SUMMARY OF THE INVENTION
[0006] In accordance with an embodiment of the invention is
sub-cooled condenser having a refrigerant diverter assembly for use
in an air conditioning system. The sub-cooled condenser includes a
condenser portion located above a sub-cooler portion, with respect
to the direction of gravity, and a receiver tank. The receiver tank
includes a first fluid port in hydraulic connection with the
condenser portion for receiving a condensed substantially liquid
refrigerant at or near saturation and a second fluid port in
hydraulic connection with the sub-cooler portion for discharging
the liquid phase refrigerant. The receiver tank also includes an
elongated housing extending along a receiver axis adjacent to a
second header of the sub-cooled condenser, an open end, and an
interior surface defining an interior cavity for retaining a
predetermined amount of liquid phase refrigerant having a surface
level (S) at or above the second fluid port. A refrigerant diverter
assembly is disposed in the receiver cavity through the open end,
which is then sealed with an end cap. The refrigerant diverter
assembly is configured to divert the liquid phase refrigerant from
the first fluid port of the receiver housing to a location within
the receiver cavity beneath the surface level (S) of the liquid
phase refrigerant adjacent to the second fluid port of the receiver
tank.
[0007] The diverter assembly includes a perimeter diverter wall
having an exterior surface and an opposite interior surface, a
refrigerant port in hydraulic communication with the exterior and
interior surfaces, and annular sealing means disposed on either
side of the fluid port on the exterior surface. The refrigerant
diverter assembly is configured to be insertable through the open
end of the receiver housing with the annular sealing means abutting
the interior surface of the receiver housing and positioned into
the receiver cavity such that the exterior surface of the perimeter
diverted wall is oriented toward and spaced from the interior
surface of the receiver housing, thereby defining an annular
refrigerant passageway therebetween the surfaces and the sealing
means. The interior surface of the perimeter diverter wall defines
an axial refrigerant passageway through the refrigerant diverter
assembly to accommodate for the fluctuation of the surface level
(S) of the liquid phase refrigerant due to changes in demand of the
air conditioning system.
[0008] The refrigerant port of the refrigerant diverter assembly is
in hydraulic communication with the first fluid port, such that
condensed refrigerant flows from condenser portion through the
first fluid port of the receiver tank into the annular passageway
and then exits through the refrigerant port of the refrigerant
diverted assembly. The refrigerant diverter assembly further
includes a refrigerant conduit having an inlet end in direct
hydraulic communication with the annular refrigerant passageway
through the refrigerant port. The refrigerant conduit includes an
outlet end immediately adjacent to or beneath the second fluid port
with respect to the direction of gravity.

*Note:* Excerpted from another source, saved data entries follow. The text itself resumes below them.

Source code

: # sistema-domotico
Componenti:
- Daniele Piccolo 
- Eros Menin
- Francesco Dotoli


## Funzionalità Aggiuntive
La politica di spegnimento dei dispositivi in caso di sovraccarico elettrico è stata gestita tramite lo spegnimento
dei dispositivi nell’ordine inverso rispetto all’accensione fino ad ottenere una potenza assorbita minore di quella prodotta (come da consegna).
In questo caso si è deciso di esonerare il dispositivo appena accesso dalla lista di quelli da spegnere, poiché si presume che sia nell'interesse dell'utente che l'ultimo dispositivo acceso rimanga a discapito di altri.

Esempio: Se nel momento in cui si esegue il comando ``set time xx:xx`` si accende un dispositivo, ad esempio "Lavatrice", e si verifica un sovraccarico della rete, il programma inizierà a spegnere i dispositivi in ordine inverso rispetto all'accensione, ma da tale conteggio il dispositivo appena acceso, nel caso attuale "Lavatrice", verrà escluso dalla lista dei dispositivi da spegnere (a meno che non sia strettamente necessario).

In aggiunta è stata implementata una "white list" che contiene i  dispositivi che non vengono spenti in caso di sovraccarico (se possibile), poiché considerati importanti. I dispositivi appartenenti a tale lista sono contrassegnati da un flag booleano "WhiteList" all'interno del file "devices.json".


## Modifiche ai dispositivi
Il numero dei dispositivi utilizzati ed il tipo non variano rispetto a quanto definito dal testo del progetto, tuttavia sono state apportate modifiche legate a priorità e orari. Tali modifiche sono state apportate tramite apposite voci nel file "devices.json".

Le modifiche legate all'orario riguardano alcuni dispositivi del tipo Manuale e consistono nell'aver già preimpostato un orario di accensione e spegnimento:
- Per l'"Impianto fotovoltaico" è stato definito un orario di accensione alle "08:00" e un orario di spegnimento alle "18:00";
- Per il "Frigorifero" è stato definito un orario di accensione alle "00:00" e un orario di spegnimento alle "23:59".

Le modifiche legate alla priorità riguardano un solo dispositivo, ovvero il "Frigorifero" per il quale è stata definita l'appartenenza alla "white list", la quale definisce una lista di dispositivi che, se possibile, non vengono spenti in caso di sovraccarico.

[0009] An advantage of the embodiment of the sub-cooled condenser
having a refrigerant diverter assembly ensures a stable liquefied
refrigerant to the sub-cooler portion of the sub-cooled condenser
regardless if the condenser portion is an up-flow condenser or a
down-flow condenser. Another advantage is that the sub-cooled
condenser absorbs the fluctuations in the required refrigerant
amount inside the refrigerant cycle caused through changes in load
demands. Yet another advantage is that the sub-cooled condenser
maintains constant performance and quality against leakage of
refrigerant from hoses and fittings. Still yet another advantage is
that the sub-cooled condenser is compact and simple to plumb within
a confined compartment of a motor vehicle.

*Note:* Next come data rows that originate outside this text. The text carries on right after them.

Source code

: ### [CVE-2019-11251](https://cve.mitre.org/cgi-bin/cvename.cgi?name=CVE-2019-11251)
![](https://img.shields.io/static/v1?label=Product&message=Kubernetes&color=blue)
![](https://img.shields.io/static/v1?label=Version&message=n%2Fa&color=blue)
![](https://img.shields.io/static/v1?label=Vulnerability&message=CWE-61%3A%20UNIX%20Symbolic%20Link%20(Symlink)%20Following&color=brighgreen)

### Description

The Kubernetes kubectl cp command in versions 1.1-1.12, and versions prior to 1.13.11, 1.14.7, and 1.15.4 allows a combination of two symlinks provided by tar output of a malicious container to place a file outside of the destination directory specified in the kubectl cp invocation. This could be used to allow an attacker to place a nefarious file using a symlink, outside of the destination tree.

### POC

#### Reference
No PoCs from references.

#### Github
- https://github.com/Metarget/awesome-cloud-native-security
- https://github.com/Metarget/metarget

[0010] Further features and advantages of the invention will appear
more clearly on a reading of the following detailed description of
an embodiment of the invention, which is given by way of
non-limiting example only and with reference to the accompanying
drawings.
BRIEF DESCRIPTION OF DRAWINGS
[0011] This invention will be further described with reference to
the accompanying drawings in which:
[0012] FIG. 1 shows a schematic front view of a prior art
sub-cooled condenser having an integral receiver tank.

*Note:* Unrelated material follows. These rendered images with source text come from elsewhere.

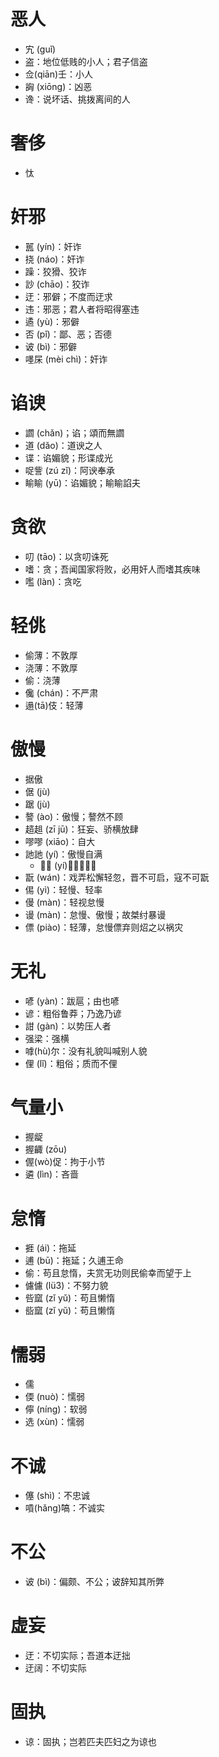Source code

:# 恶人
* 宄 (guǐ)
* 盗：地位低贱的小人；君子信盗
* 佥(qiān)壬：小人
* 詾 (xiōng)：凶恶
* 谗：说坏话、挑拨离间的人
# 奢侈
* 忲
# 奸邪
* 嚚 (yín)：奸诈
* 挠 (náo)：奸诈
* 躁：狡猾、狡诈
* 訬 (chāo)：狡诈
* 迂：邪僻；不度而迂求
* 违：邪恶；君人者将昭得塞违
* 遹 (yù)：邪僻
* 否 (pǐ)：鄙、恶；否德
* 诐 (bì)：邪僻
* 嚜杘 (mèi chì)：奸诈
# 谄谀
* 讇 (chǎn)；谄；頌而無讇
* 道 (dǎo)：道谀之人
* 谍：谄媚貌；形谍成光
* 哫訾 (zú zǐ)：阿谀奉承
* 睮睮 (yū)：谄媚貌；睮睮諂夫
# 贪欲
* 叨 (tāo)：以贪叨诛死
* 嗜：贪；吾闻国家将败，必用奸人而嗜其疾味
* 嚂 (làn)：贪吃
# 轻佻
* 偷薄：不敦厚
* 浇薄：不敦厚
* 偷：浇薄
* 儳 (chán)：不严肃
* 遢(tā)伎：轻薄
# 傲慢
* 据傲
* 倨 (jù)
* 踞 (jù)
* 謷 (ào)：傲慢；謷然不顾
* 趦趄 (zī jū)：狂妄、骄横放肆
* 嘐嘐 (xiāo)：自大
* 訑訑 (yí)：傲慢自满
	* 𧦧𧦧 (yí)：𧦧𧦧乃亡
* 翫 (wán)：戏弄松懈轻忽，晋不可启，寇不可翫
* 㑥 (yì)：轻慢、轻率
* 僈 (màn)：轻视怠慢
* 谩 (màn)：怠慢、傲慢；故桀纣暴谩
* 僄 (piào)：轻薄，怠慢僄弃则炤之以祸灾

# 无礼
* 喭 (yàn)：跋扈；由也喭
* 谚：粗俗鲁莽；乃逸乃谚
* 詌 (gàn)：以势压人者
* 强梁：强横
* 嘑(hù)尔：没有礼貌叫喊别人貌
* 俚 (lǐ)：粗俗；质而不俚

# 气量小
* 握龊
* 握齱 (zōu)
* 偓(wò)促：拘于小节
* 遴 (lìn)：吝啬

# 怠惰
* 捱 (ái)：拖延
* 逋 (bū)：拖延；久逋王命
* 偷：苟且怠惰，夫赏无功则民偷幸而望于上
* 儢儢 (lü3)：不努力貌
* 呰窳 (zǐ yǔ)：苟且懒惰
* 啙窳 (zǐ yŭ)：苟且懒惰
# 懦弱
* 儒
* 偄 (nuò)：懦弱
* 儜 (níng)：软弱
* 选 (xùn)：懦弱
# 不诚
* 僿 (shì)：不忠诚
* 嗊(hǎng)嗃：不诚实

# 不公
* 诐 (bì)：偏颇、不公；诐辞知其所弊

# 虚妄
* 迂：不切实际；吾道本迂拙
* 迂阔：不切实际
# 固执
* 谅：固执；岂若匹夫匹妇之为谅也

[0013] FIG. 2A shows a schematic front view of a sub-cooled
condenser of the current invention having a down-flow condenser
portion.
[0014] FIG. 2B shows a schematic front view of a sub-cooled
condenser of the current invention having an up-flow condenser
portion.
[0015] FIG. 3 shows a partial perspective view of an embodiment of
the current invention with a refrigerant diverter assembly being
inserted into an open end of a receiver tank.
[0016] FIG. 4 shows a partial cross sectional view of the
refrigerant diverter assembly of FIG. 3 inserted within the
receiver tank.
DETAILED DESCRIPTION OF INVENTION
[0017] Referring now to the FIGS. 1 through 5, wherein like
numerals indicates like or corresponding parts throughout the
several views.
[0018] Shown in FIG. 1 is a schematic front view of a prior art
sub-cooled condenser 10 having an inlet/outlet header 12, a return
header 14 spaced from the inlet/outlet header 12, and a plurality
of refrigerant tubes 16 extending between and in hydraulic
connection with the inlet/outlet header 12 and return header 14. A
partition 18 is provided in each of the headers 12, 14, thereby
dividing each header into a first chamber 20 and a second chamber
22. The first chambers 20 of the respective headers 12, 14 together
with the associated group of refrigerant tubes 16 extending
therebetween define an upper condenser portion 24. Similarly, the
second chambers 22 of the respective headers 12, 14 together with
the associated group of refrigerant tubes 16 extending therebetween
define a lower sub-cooler portion 26. Extending adjacently parallel
to the return header 14 is a receiver tank 28 for retaining and
supplying the required amounts of refrigerant to the overall air
conditioning system as demanded by the cooling load. The upper
condenser portion 24 cooperates with the receiver tank 28 to
provide a liquefied refrigerant at or just below its saturation
temperature to the sub-cooler portion 26, in which the liquefied
refrigerant is further cooled to a predetermined temperature below
the saturation temperature of the refrigerant. It is known that
further cooling, also known as sub-cooling, of the liquefied
refrigerant prior to an expansion valve (not shown) increases the
cooling performance of the air conditioning system.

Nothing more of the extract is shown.